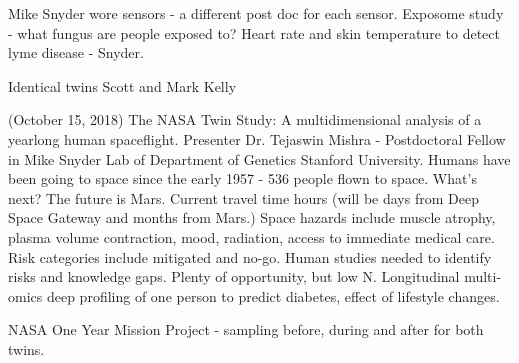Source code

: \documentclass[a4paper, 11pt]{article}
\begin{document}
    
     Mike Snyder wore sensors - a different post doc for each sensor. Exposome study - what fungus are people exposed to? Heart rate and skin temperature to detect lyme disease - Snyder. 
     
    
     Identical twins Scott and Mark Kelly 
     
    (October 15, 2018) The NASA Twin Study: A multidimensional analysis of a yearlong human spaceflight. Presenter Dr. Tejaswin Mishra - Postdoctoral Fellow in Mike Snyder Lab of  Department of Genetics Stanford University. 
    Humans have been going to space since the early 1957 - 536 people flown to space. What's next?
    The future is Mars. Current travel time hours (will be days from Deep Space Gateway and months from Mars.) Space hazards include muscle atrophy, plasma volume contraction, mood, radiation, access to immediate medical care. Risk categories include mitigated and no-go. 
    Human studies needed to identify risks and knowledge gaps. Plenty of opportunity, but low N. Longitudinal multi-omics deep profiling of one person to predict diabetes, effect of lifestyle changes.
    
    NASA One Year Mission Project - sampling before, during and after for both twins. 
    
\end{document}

-=-=-

Task to complete - With the pictures set aside, write out the whole listing exactly.

Response -
Source code

: \documentclass[a4paper, 11pt]{article}
\begin{document}
    
     Mike Snyder wore sensors - a different post doc for each sensor. Exposome study - what fungus are people exposed to? Heart rate and skin temperature to detect lyme disease - Snyder. 
     
    
     Identical twins Scott and Mark Kelly 
     
    (October 15, 2018) The NASA Twin Study: A multidimensional analysis of a yearlong human spaceflight. Presenter Dr. Tejaswin Mishra - Postdoctoral Fellow in Mike Snyder Lab of  Department of Genetics Stanford University. 
    Humans have been going to space since the early 1957 - 536 people flown to space. What's next?
    The future is Mars. Current travel time hours (will be days from Deep Space Gateway and months from Mars.) Space hazards include muscle atrophy, plasma volume contraction, mood, radiation, access to immediate medical care. Risk categories include mitigated and no-go. 
    Human studies needed to identify risks and knowledge gaps. Plenty of opportunity, but low N. Longitudinal multi-omics deep profiling of one person to predict diabetes, effect of lifestyle changes.
    
    NASA One Year Mission Project - sampling before, during and after for both twins. 
    
\end{document}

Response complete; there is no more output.